Your copy should hold the lines below from the first through the one that contains "- The nonce", each retyped exactly, and no pictures.
-*-*-
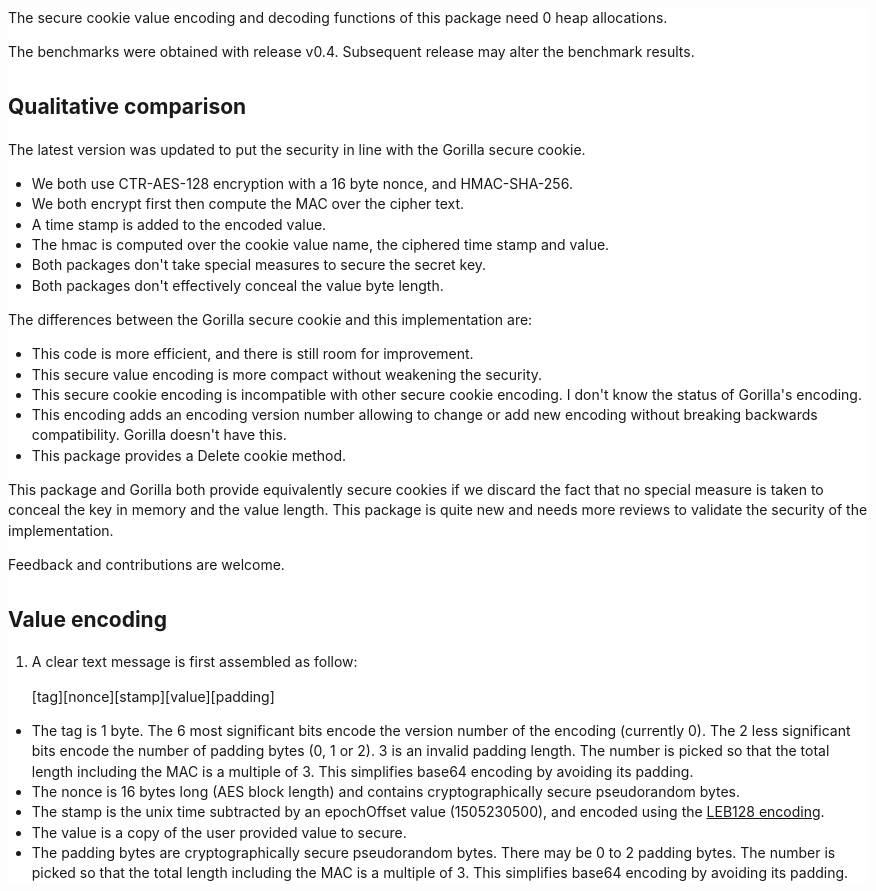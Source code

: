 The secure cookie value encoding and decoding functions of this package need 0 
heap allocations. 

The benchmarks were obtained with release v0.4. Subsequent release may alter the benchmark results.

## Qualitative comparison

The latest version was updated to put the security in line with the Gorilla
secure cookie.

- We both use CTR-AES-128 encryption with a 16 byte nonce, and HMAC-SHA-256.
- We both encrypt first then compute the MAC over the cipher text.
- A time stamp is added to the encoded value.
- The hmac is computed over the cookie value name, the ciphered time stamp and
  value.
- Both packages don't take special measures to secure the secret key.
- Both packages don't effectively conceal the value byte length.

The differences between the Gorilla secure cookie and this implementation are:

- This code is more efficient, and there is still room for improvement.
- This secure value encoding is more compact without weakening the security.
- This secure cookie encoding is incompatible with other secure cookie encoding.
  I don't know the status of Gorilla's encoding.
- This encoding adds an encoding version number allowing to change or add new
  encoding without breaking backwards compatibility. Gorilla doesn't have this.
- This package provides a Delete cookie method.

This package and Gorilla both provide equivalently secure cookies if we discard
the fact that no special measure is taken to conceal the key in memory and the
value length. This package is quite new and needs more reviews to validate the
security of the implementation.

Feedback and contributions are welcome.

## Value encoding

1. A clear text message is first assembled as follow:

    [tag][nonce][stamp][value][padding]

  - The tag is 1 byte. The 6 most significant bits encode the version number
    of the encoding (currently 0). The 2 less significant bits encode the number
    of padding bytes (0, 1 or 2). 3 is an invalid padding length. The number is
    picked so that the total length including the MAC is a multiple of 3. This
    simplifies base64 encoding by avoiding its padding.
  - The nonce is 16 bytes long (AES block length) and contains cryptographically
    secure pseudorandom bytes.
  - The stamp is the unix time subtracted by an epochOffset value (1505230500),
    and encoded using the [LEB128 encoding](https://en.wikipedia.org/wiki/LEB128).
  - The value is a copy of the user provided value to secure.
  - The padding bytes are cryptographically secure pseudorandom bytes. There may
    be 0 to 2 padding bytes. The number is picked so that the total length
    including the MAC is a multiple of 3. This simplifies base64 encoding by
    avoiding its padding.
-*-*-
Solution:
Source code

: The secure cookie value encoding and decoding functions of this package need 0 
heap allocations. 

The benchmarks were obtained with release v0.4. Subsequent release may alter the benchmark results.

## Qualitative comparison

The latest version was updated to put the security in line with the Gorilla
secure cookie.

- We both use CTR-AES-128 encryption with a 16 byte nonce, and HMAC-SHA-256.
- We both encrypt first then compute the MAC over the cipher text.
- A time stamp is added to the encoded value.
- The hmac is computed over the cookie value name, the ciphered time stamp and
  value.
- Both packages don't take special measures to secure the secret key.
- Both packages don't effectively conceal the value byte length.

The differences between the Gorilla secure cookie and this implementation are:

- This code is more efficient, and there is still room for improvement.
- This secure value encoding is more compact without weakening the security.
- This secure cookie encoding is incompatible with other secure cookie encoding.
  I don't know the status of Gorilla's encoding.
- This encoding adds an encoding version number allowing to change or add new
  encoding without breaking backwards compatibility. Gorilla doesn't have this.
- This package provides a Delete cookie method.

This package and Gorilla both provide equivalently secure cookies if we discard
the fact that no special measure is taken to conceal the key in memory and the
value length. This package is quite new and needs more reviews to validate the
security of the implementation.

Feedback and contributions are welcome.

## Value encoding

1. A clear text message is first assembled as follow:

    [tag][nonce][stamp][value][padding]

  - The tag is 1 byte. The 6 most significant bits encode the version number
    of the encoding (currently 0). The 2 less significant bits encode the number
    of padding bytes (0, 1 or 2). 3 is an invalid padding length. The number is
    picked so that the total length including the MAC is a multiple of 3. This
    simplifies base64 encoding by avoiding its padding.
  - The nonce is 16 bytes long (AES block length) and contains cryptographically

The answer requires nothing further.